===== Provided material

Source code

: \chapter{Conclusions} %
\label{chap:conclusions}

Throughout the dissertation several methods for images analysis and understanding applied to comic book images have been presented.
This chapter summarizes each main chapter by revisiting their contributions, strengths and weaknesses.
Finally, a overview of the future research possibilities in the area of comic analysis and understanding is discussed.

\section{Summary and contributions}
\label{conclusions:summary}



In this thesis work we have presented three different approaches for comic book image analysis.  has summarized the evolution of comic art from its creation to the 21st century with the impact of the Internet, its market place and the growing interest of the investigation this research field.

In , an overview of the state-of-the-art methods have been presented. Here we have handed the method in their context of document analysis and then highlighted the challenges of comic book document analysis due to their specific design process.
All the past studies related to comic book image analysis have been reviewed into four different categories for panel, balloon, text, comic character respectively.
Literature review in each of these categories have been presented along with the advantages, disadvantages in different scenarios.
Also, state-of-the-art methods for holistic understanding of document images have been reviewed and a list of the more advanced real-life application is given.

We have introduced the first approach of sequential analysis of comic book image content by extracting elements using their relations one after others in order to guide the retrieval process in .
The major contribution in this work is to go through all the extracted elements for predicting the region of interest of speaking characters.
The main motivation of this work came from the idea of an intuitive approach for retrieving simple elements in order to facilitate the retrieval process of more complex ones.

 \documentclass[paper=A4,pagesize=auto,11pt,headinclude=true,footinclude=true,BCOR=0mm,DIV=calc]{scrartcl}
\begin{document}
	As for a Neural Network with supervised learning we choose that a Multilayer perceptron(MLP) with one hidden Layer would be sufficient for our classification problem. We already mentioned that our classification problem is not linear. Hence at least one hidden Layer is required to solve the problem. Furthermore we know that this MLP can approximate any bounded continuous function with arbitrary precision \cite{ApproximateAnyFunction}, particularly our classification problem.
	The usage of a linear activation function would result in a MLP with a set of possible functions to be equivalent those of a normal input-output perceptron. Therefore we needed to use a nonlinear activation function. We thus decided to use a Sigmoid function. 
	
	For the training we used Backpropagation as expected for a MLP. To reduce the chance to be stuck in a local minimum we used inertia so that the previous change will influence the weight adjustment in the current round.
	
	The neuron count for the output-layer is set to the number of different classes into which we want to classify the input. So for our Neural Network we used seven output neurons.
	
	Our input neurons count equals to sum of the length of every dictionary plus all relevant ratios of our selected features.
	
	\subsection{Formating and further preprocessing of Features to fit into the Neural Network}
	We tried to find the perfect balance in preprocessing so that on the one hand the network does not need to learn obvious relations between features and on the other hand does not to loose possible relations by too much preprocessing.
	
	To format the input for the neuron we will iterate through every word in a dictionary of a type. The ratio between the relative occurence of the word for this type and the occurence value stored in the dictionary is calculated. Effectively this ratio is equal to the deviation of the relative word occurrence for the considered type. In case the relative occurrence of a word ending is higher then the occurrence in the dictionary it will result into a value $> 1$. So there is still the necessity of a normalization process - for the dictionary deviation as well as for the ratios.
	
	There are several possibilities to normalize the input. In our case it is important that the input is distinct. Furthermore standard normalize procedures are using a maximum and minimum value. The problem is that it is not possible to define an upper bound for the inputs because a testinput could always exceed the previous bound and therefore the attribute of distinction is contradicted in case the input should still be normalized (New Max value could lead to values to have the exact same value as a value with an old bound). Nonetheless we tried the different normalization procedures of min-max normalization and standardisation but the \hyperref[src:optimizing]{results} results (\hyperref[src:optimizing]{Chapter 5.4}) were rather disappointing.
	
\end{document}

==========
===== Provided material

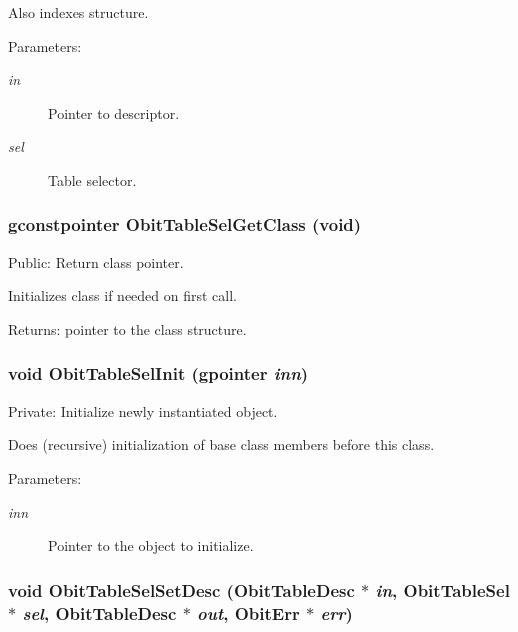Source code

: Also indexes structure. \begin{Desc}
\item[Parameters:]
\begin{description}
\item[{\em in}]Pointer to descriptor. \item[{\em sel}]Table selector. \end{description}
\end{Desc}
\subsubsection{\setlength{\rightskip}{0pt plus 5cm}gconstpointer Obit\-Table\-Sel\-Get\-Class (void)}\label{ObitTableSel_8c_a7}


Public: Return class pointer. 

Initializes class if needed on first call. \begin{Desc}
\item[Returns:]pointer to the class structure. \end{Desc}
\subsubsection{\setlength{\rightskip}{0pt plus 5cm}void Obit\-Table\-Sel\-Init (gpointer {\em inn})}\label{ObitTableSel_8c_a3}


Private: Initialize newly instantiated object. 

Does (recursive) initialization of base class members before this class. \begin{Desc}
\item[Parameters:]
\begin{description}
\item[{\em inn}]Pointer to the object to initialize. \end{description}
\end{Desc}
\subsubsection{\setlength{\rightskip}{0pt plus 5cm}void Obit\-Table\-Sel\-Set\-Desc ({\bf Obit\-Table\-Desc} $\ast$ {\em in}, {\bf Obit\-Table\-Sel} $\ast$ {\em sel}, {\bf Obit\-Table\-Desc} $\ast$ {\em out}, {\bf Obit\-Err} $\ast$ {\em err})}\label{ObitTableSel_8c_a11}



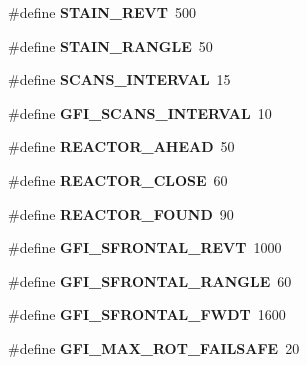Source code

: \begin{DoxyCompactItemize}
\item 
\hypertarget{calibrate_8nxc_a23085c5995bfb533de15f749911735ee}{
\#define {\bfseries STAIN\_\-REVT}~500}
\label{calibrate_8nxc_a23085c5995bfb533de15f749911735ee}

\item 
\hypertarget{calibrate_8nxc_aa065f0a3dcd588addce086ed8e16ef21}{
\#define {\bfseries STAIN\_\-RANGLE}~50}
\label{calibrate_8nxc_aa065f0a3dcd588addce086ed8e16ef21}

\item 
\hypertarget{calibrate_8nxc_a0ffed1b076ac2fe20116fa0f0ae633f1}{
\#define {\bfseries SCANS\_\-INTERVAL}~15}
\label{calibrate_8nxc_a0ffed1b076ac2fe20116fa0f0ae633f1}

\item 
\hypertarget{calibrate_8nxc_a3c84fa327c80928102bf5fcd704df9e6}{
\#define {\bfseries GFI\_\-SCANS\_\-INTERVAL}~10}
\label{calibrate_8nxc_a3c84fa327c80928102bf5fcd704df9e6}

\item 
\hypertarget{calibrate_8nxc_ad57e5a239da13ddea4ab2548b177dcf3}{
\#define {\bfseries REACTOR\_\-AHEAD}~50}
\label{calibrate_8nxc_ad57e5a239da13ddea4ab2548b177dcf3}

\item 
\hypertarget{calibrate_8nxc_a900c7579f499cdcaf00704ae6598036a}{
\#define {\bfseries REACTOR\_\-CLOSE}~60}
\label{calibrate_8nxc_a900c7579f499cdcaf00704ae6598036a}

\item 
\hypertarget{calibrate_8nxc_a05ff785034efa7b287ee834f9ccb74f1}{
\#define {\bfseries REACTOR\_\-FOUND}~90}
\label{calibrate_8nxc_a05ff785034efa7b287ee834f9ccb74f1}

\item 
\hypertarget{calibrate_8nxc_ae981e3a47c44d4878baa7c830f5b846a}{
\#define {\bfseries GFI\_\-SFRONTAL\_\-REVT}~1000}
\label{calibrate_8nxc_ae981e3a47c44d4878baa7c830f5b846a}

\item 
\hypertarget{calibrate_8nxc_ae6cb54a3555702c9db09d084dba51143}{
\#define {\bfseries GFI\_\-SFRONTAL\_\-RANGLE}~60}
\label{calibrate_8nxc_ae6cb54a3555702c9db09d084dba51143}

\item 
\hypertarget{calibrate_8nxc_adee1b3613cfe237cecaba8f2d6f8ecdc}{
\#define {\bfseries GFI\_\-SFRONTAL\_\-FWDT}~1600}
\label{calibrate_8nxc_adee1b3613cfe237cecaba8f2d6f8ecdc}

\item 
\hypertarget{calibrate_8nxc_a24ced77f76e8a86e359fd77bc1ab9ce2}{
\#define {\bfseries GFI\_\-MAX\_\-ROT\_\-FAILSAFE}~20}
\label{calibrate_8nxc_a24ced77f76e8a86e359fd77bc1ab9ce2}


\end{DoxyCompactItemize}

==========

§ **What is being asked**:
All lines of the data above that include the word "object" must be shown.

§ **Result for this exercise**:
Private: Initialize newly instantiated object. 
\item[{\em inn}]Pointer to the object to initialize. \end{description}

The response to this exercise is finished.